Выбрать главу

Однажды отец пришел и неожиданно заявил, что завтра ми уезжаем, так как он у Лара больше играть не будет. Произошло следующее:

На представлении отец вышел в репризе к наезднику. Лару не понравилась реприза. Он велел оркестру играть, не дав отцу докончить.

— Это мог сделать только нахал… я у него больше работать не могу, — громыхал возмущенно отец, — он привык иметь дело с полуголодными пьяницами, которых он и по морде бьет. Я велел сегодня же выплатить то, что мною заработано, и уезжаю.

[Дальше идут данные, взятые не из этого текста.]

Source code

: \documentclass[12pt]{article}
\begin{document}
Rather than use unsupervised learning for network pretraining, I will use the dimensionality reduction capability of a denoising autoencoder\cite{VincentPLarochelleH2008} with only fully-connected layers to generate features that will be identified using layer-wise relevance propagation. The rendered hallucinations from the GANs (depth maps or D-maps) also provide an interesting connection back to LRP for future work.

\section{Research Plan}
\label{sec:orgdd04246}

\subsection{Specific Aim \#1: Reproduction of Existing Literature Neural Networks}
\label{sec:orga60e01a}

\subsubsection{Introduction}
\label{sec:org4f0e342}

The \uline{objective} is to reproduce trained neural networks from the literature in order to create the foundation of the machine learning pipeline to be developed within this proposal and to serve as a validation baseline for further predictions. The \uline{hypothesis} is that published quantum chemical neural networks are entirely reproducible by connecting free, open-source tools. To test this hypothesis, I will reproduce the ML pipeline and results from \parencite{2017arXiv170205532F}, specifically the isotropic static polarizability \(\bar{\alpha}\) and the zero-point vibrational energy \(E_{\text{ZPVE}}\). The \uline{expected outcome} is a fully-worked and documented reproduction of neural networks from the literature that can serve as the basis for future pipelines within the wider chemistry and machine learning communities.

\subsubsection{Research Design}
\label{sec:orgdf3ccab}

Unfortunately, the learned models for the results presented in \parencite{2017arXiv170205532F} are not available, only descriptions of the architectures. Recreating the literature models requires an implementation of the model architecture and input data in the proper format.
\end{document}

Нам было жаль расставаться с Ялтой, но ничего не поделаешь. На пароходе мы переехали в Одессу. Отец рассчитывал поработать в Одессе до киевского сезона. Но в Одессе дела были ужасны. Летние сады прогорали. Театр пустовал. Отец телеграммой запросил цирк Соббота в Кишиневе и получил предложение приехать на пятнадцать дней за двести рублей.

И вот мы в Кишиневе. Цирк Соббота маленький, но чистый. Много старых артистов: клоун Кисо, акробаты Нельсон, цирковая семья Нельдхен. На второй день по приезде отцу предложили вместо двухсот рублей за работу вдвоем сто пятьдесят рублей.

В другое время отец, конечно, отказался бы, но положение было безвыходное. Через две недели начало работы в Киеве, ехать некуда, списываться с каким-нибудь другим цирком поздно, вести из всех городов такие, что волосы дыбом становятся («директора дают артистам через день пятьдесят копеек на базар!»), а тут еще все совпало с мобилизацией в Кишиневе, плачем женщин и проводами уезжавших на войцу. Отец махнул рукой и согласился.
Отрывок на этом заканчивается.